Christchurch – Ōtautahi – A Brief History

  • The largest city of the South Island and the second largest city by urban area population in New Zealand.
  • Archaeological evidence found in a cave at Redcliffs in 1876 has indicated that the Christchurch area was first settled by moa-hunting tribes about 1250 CE. 
  • North Island Māori (Ngati Māmoe and later Ngāi Tahu) arrived in Canterbury between 1500 and 1700. During this time the moa-hunters were assimilated into the tribes.
  • On 16 February 1770 Captain James Cook in his ship the Endeavour first sighted the Canterbury peninsula. He thought it was an island, and named it Banks Island after the ship’s botanist, Joseph Banks.

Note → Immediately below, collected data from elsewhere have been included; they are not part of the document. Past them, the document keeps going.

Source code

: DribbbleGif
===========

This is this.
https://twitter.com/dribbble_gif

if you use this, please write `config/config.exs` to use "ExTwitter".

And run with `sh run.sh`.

  • Although Ōtautahi is the general Māori name used nowadays for Christchurch, it is specifically a kāinga nohoanga (settlement) and kāinga mahinga kai (food-gathering place) on the banks of the Ōtākaro (Avon River) near Kilmore St close to the present-day Christchurch City Fire Station. An earlier settlement called Puāri was sited near present-day Victoria Square.

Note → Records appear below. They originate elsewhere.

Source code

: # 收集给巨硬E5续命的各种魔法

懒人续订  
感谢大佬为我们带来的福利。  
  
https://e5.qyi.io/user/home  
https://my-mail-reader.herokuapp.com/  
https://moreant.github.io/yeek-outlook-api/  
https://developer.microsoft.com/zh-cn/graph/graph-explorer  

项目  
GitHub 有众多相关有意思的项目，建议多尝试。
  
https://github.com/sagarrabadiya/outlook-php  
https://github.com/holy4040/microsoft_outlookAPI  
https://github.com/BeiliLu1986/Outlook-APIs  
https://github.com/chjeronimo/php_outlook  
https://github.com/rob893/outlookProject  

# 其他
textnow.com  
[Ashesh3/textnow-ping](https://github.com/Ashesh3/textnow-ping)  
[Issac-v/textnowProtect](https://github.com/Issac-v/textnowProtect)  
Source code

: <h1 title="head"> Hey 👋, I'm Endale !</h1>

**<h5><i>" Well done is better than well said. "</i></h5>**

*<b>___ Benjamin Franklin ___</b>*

  • On 16 February 1770 Captain James Cook in his ship the Endeavour first sighted Banks Peninsula. He thought it was an island, and named it Banks Island after the ship’s botanist, Joseph Banks.
  • During the 1820s and 1830s the local Māori population declined. The reasons included raids by the Ngāti Toa chief Te Rauparaha from 1830 to 1832, and the impact of European diseases, especially measles and influenza, from which many Māori died.
  • European settlement began in 1850 and the new city was named Christchurch by the Canterbury Association in 1848. It was officially established on 31 July 1856, making it the oldest city in New Zealand.
  • The city of Christchurch is also geographically unique because it is one of the world’s eighteen pairs of cities that have a near-exact antipodal city (a city on the exact opposite side of the earth). La Coruña, Spain is Christchurch’s antipode.